• [YOUR INSTRUCTIONS] Go through the data below and return each line where the string "digit" occurs.
(Beginning of ENTRIES PROVIDED)
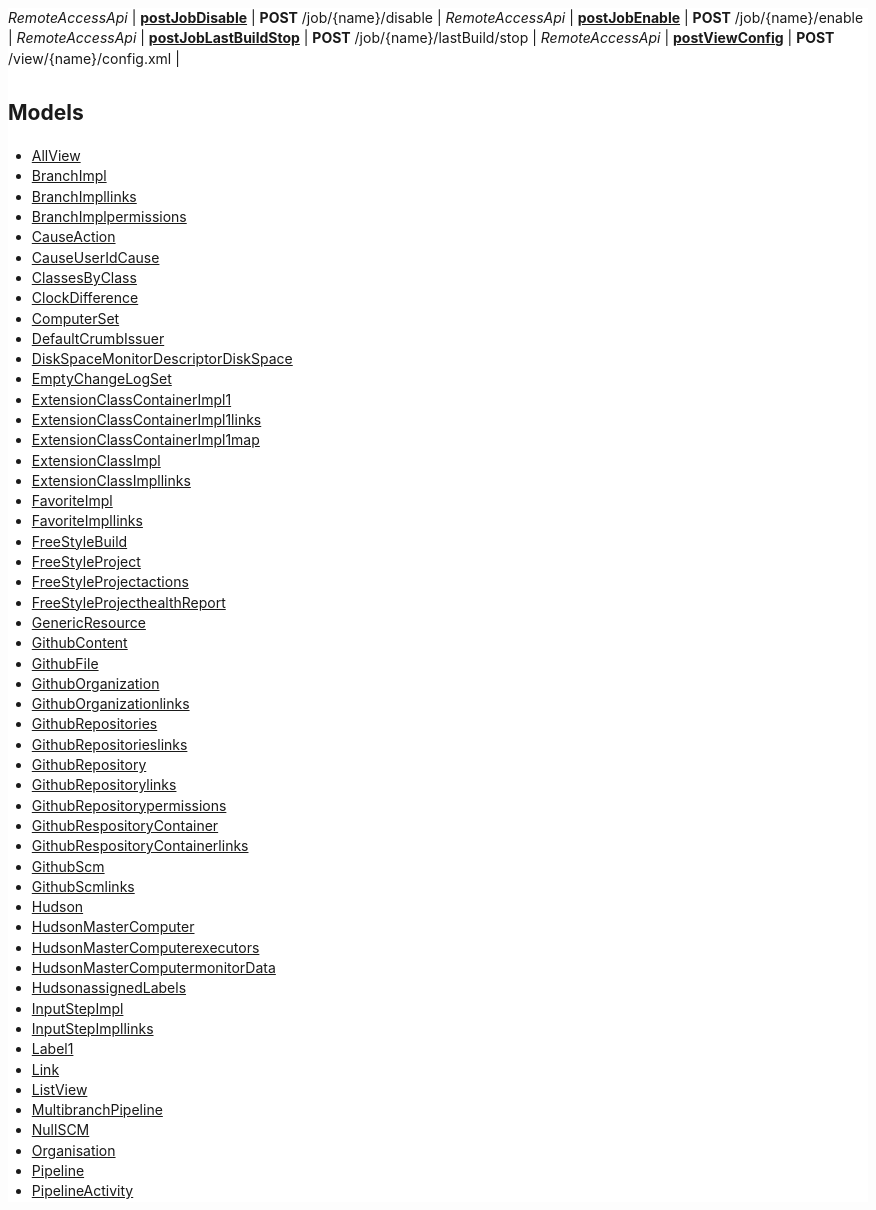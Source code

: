 *RemoteAccessApi* | [**postJobDisable**](docs/Api/RemoteAccessApi.md#postjobdisable) | **POST** /job/{name}/disable | 
*RemoteAccessApi* | [**postJobEnable**](docs/Api/RemoteAccessApi.md#postjobenable) | **POST** /job/{name}/enable | 
*RemoteAccessApi* | [**postJobLastBuildStop**](docs/Api/RemoteAccessApi.md#postjoblastbuildstop) | **POST** /job/{name}/lastBuild/stop | 
*RemoteAccessApi* | [**postViewConfig**](docs/Api/RemoteAccessApi.md#postviewconfig) | **POST** /view/{name}/config.xml | 

## Models

- [AllView](docs/Model/AllView.md)
- [BranchImpl](docs/Model/BranchImpl.md)
- [BranchImpllinks](docs/Model/BranchImpllinks.md)
- [BranchImplpermissions](docs/Model/BranchImplpermissions.md)
- [CauseAction](docs/Model/CauseAction.md)
- [CauseUserIdCause](docs/Model/CauseUserIdCause.md)
- [ClassesByClass](docs/Model/ClassesByClass.md)
- [ClockDifference](docs/Model/ClockDifference.md)
- [ComputerSet](docs/Model/ComputerSet.md)
- [DefaultCrumbIssuer](docs/Model/DefaultCrumbIssuer.md)
- [DiskSpaceMonitorDescriptorDiskSpace](docs/Model/DiskSpaceMonitorDescriptorDiskSpace.md)
- [EmptyChangeLogSet](docs/Model/EmptyChangeLogSet.md)
- [ExtensionClassContainerImpl1](docs/Model/ExtensionClassContainerImpl1.md)
- [ExtensionClassContainerImpl1links](docs/Model/ExtensionClassContainerImpl1links.md)
- [ExtensionClassContainerImpl1map](docs/Model/ExtensionClassContainerImpl1map.md)
- [ExtensionClassImpl](docs/Model/ExtensionClassImpl.md)
- [ExtensionClassImpllinks](docs/Model/ExtensionClassImpllinks.md)
- [FavoriteImpl](docs/Model/FavoriteImpl.md)
- [FavoriteImpllinks](docs/Model/FavoriteImpllinks.md)
- [FreeStyleBuild](docs/Model/FreeStyleBuild.md)
- [FreeStyleProject](docs/Model/FreeStyleProject.md)
- [FreeStyleProjectactions](docs/Model/FreeStyleProjectactions.md)
- [FreeStyleProjecthealthReport](docs/Model/FreeStyleProjecthealthReport.md)
- [GenericResource](docs/Model/GenericResource.md)
- [GithubContent](docs/Model/GithubContent.md)
- [GithubFile](docs/Model/GithubFile.md)
- [GithubOrganization](docs/Model/GithubOrganization.md)
- [GithubOrganizationlinks](docs/Model/GithubOrganizationlinks.md)
- [GithubRepositories](docs/Model/GithubRepositories.md)
- [GithubRepositorieslinks](docs/Model/GithubRepositorieslinks.md)
- [GithubRepository](docs/Model/GithubRepository.md)
- [GithubRepositorylinks](docs/Model/GithubRepositorylinks.md)
- [GithubRepositorypermissions](docs/Model/GithubRepositorypermissions.md)
- [GithubRespositoryContainer](docs/Model/GithubRespositoryContainer.md)
- [GithubRespositoryContainerlinks](docs/Model/GithubRespositoryContainerlinks.md)
- [GithubScm](docs/Model/GithubScm.md)
- [GithubScmlinks](docs/Model/GithubScmlinks.md)
- [Hudson](docs/Model/Hudson.md)
- [HudsonMasterComputer](docs/Model/HudsonMasterComputer.md)
- [HudsonMasterComputerexecutors](docs/Model/HudsonMasterComputerexecutors.md)
- [HudsonMasterComputermonitorData](docs/Model/HudsonMasterComputermonitorData.md)
- [HudsonassignedLabels](docs/Model/HudsonassignedLabels.md)
- [InputStepImpl](docs/Model/InputStepImpl.md)
- [InputStepImpllinks](docs/Model/InputStepImpllinks.md)
- [Label1](docs/Model/Label1.md)
- [Link](docs/Model/Link.md)
- [ListView](docs/Model/ListView.md)
- [MultibranchPipeline](docs/Model/MultibranchPipeline.md)
- [NullSCM](docs/Model/NullSCM.md)
- [Organisation](docs/Model/Organisation.md)
- [Pipeline](docs/Model/Pipeline.md)
- [PipelineActivity](docs/Model/PipelineActivity.md)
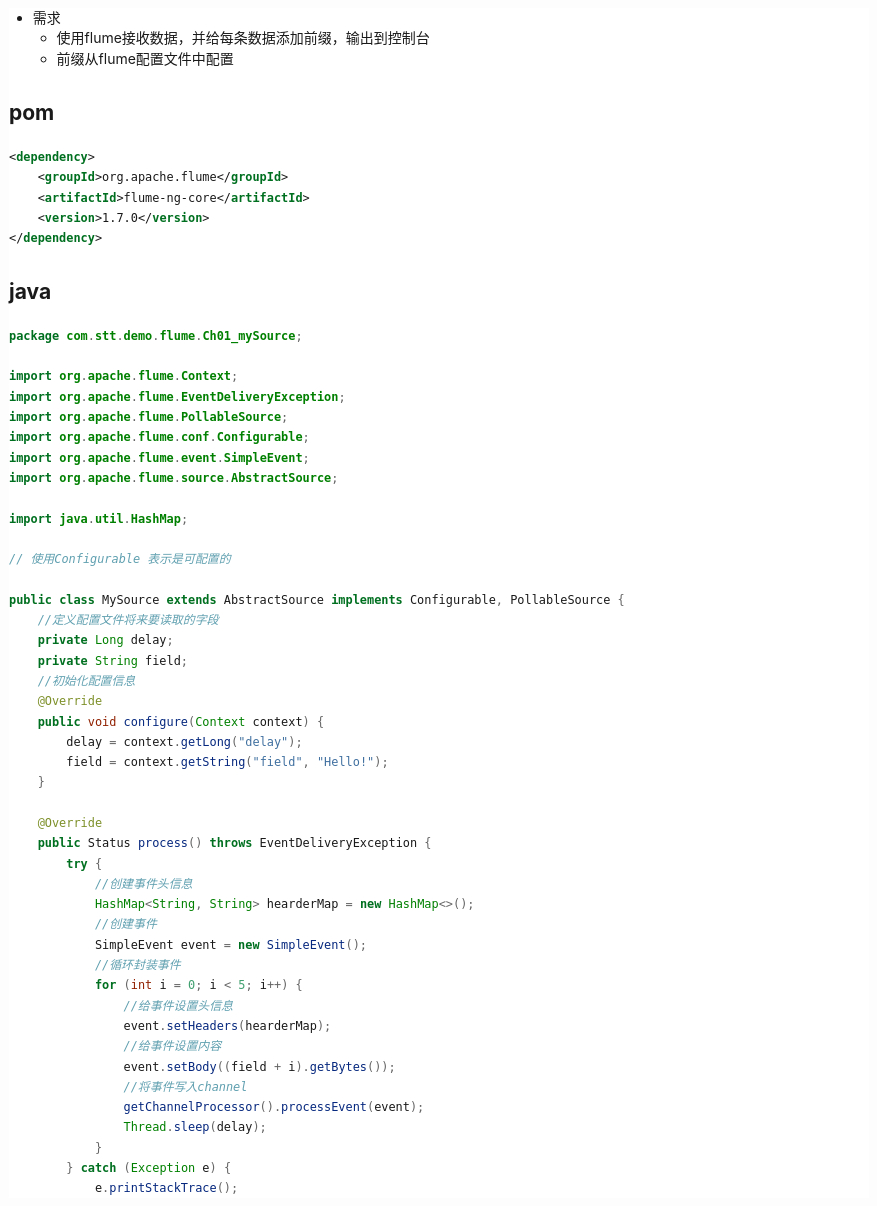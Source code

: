 

- 需求
  - 使用flume接收数据，并给每条数据添加前缀，输出到控制台
  - 前缀从flume配置文件中配置



## pom

```xml
<dependency>
    <groupId>org.apache.flume</groupId>
    <artifactId>flume-ng-core</artifactId>
    <version>1.7.0</version>
</dependency>
```



## java

```java
package com.stt.demo.flume.Ch01_mySource;

import org.apache.flume.Context;
import org.apache.flume.EventDeliveryException;
import org.apache.flume.PollableSource;
import org.apache.flume.conf.Configurable;
import org.apache.flume.event.SimpleEvent;
import org.apache.flume.source.AbstractSource;

import java.util.HashMap;

// 使用Configurable 表示是可配置的

public class MySource extends AbstractSource implements Configurable, PollableSource {
    //定义配置文件将来要读取的字段
    private Long delay;
    private String field;
    //初始化配置信息
    @Override
    public void configure(Context context) {
        delay = context.getLong("delay");
        field = context.getString("field", "Hello!");
    }

    @Override
    public Status process() throws EventDeliveryException {
        try {
            //创建事件头信息
            HashMap<String, String> hearderMap = new HashMap<>();
            //创建事件
            SimpleEvent event = new SimpleEvent();
            //循环封装事件
            for (int i = 0; i < 5; i++) {
                //给事件设置头信息
                event.setHeaders(hearderMap);
                //给事件设置内容
                event.setBody((field + i).getBytes());
                //将事件写入channel
                getChannelProcessor().processEvent(event);
                Thread.sleep(delay);
            }
        } catch (Exception e) {
            e.printStackTrace();
```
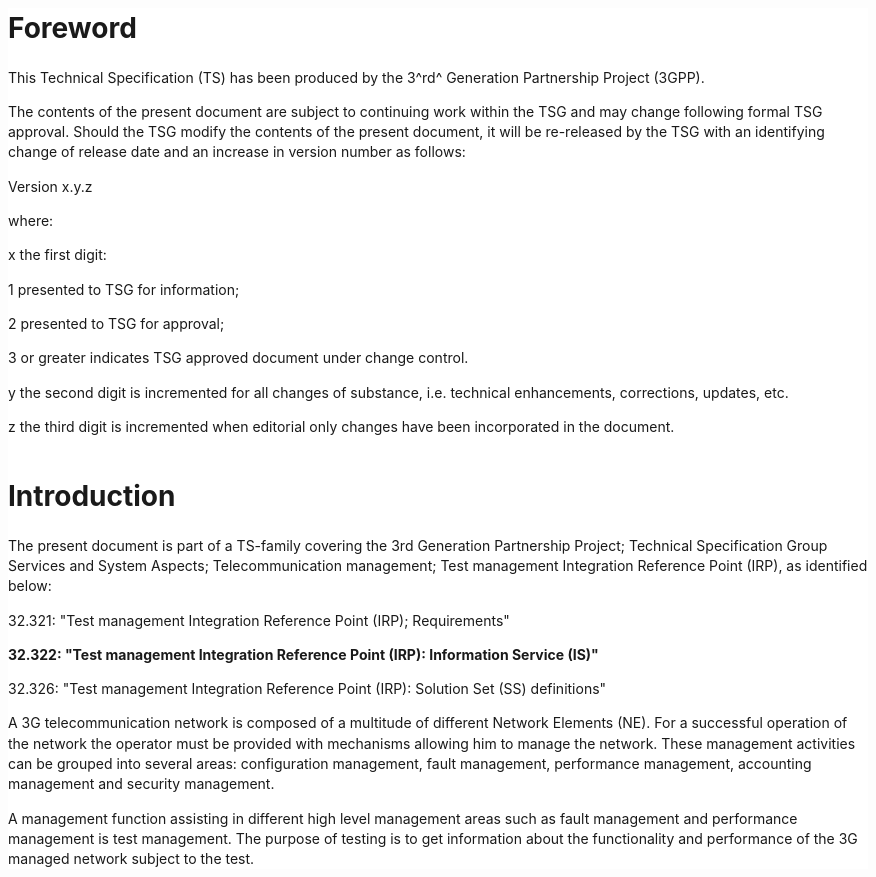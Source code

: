 Foreword
========

This Technical Specification (TS) has been produced by the 3^rd^
Generation Partnership Project (3GPP).

The contents of the present document are subject to continuing work
within the TSG and may change following formal TSG approval. Should the
TSG modify the contents of the present document, it will be re-released
by the TSG with an identifying change of release date and an increase in
version number as follows:

Version x.y.z

where:

x the first digit:

1 presented to TSG for information;

2 presented to TSG for approval;

3 or greater indicates TSG approved document under change control.

y the second digit is incremented for all changes of substance, i.e.
technical enhancements, corrections, updates, etc.

z the third digit is incremented when editorial only changes have been
incorporated in the document.

Introduction
============

The present document is part of a TS-family covering the 3rd Generation
Partnership Project; Technical Specification Group Services and System
Aspects; Telecommunication management; Test management Integration
Reference Point (IRP), as identified below:

32.321: \"Test management Integration Reference Point (IRP);
Requirements\"

**32.322: \"Test management Integration Reference Point (IRP):
Information Service (IS)\"**

32.326: \"Test management Integration Reference Point (IRP): Solution
Set (SS) definitions\"

A 3G telecommunication network is composed of a multitude of different
Network Elements (NE). For a successful operation of the network the
operator must be provided with mechanisms allowing him to manage the
network. These management activities can be grouped into several areas:
configuration management, fault management, performance management,
accounting management and security management.

A management function assisting in different high level management areas
such as fault management and performance management is test management.
The purpose of testing is to get information about the functionality and
performance of the 3G managed network subject to the test.
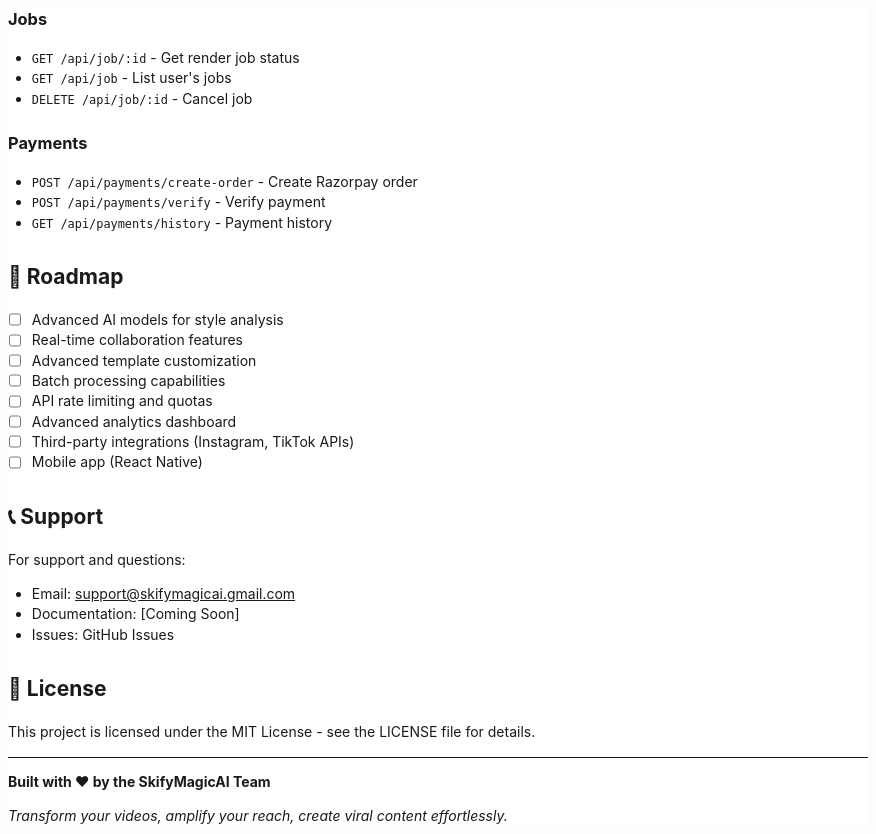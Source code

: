 ### Jobs
- `GET /api/job/:id` - Get render job status
- `GET /api/job` - List user's jobs
- `DELETE /api/job/:id` - Cancel job

### Payments
- `POST /api/payments/create-order` - Create Razorpay order
- `POST /api/payments/verify` - Verify payment
- `GET /api/payments/history` - Payment history

## 🎯 Roadmap

- [ ] Advanced AI models for style analysis
- [ ] Real-time collaboration features  
- [ ] Advanced template customization
- [ ] Batch processing capabilities
- [ ] API rate limiting and quotas
- [ ] Advanced analytics dashboard
- [ ] Third-party integrations (Instagram, TikTok APIs)
- [ ] Mobile app (React Native)

## 📞 Support

For support and questions:
- Email: support@skifymagicai.gmail.com
- Documentation: [Coming Soon]
- Issues: GitHub Issues

## 📄 License

This project is licensed under the MIT License - see the LICENSE file for details.

---

**Built with ❤️ by the SkifyMagicAI Team**

*Transform your videos, amplify your reach, create viral content effortlessly.*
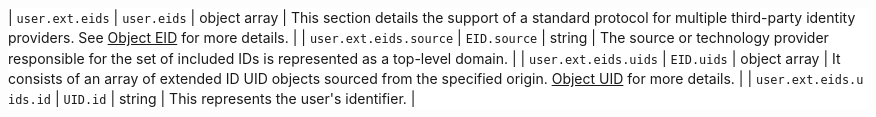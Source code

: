 | `user.ext.eids` | `user.eids` | object array | This section details the support of a standard protocol for multiple third-party identity providers. See [Object EID](https://github.com/InteractiveAdvertisingBureau/openrtb2.x/blob/main/2.6.md#objecteid) for more details. |
| `user.ext.eids.source` | `EID.source` | string | The source or technology provider responsible for the set of included IDs is represented as a top-level domain. |
| `user.ext.eids.uids` | `EID.uids` | object array | It consists of an array of extended ID UID objects sourced from the specified origin. [Object UID](https://github.com/InteractiveAdvertisingBureau/openrtb2.x/blob/main/2.6.md#3228---object-uid-) for more details. |
| `user.ext.eids.uids.id` | `UID.id` | string | This represents the user's identifier. |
(End of ENTRIES PROVIDED)
• [EXERCISE ANSWER]
x the first digit:
y the second digit is incremented for all changes of substance, i.e.
z the third digit is incremented when editorial only changes have been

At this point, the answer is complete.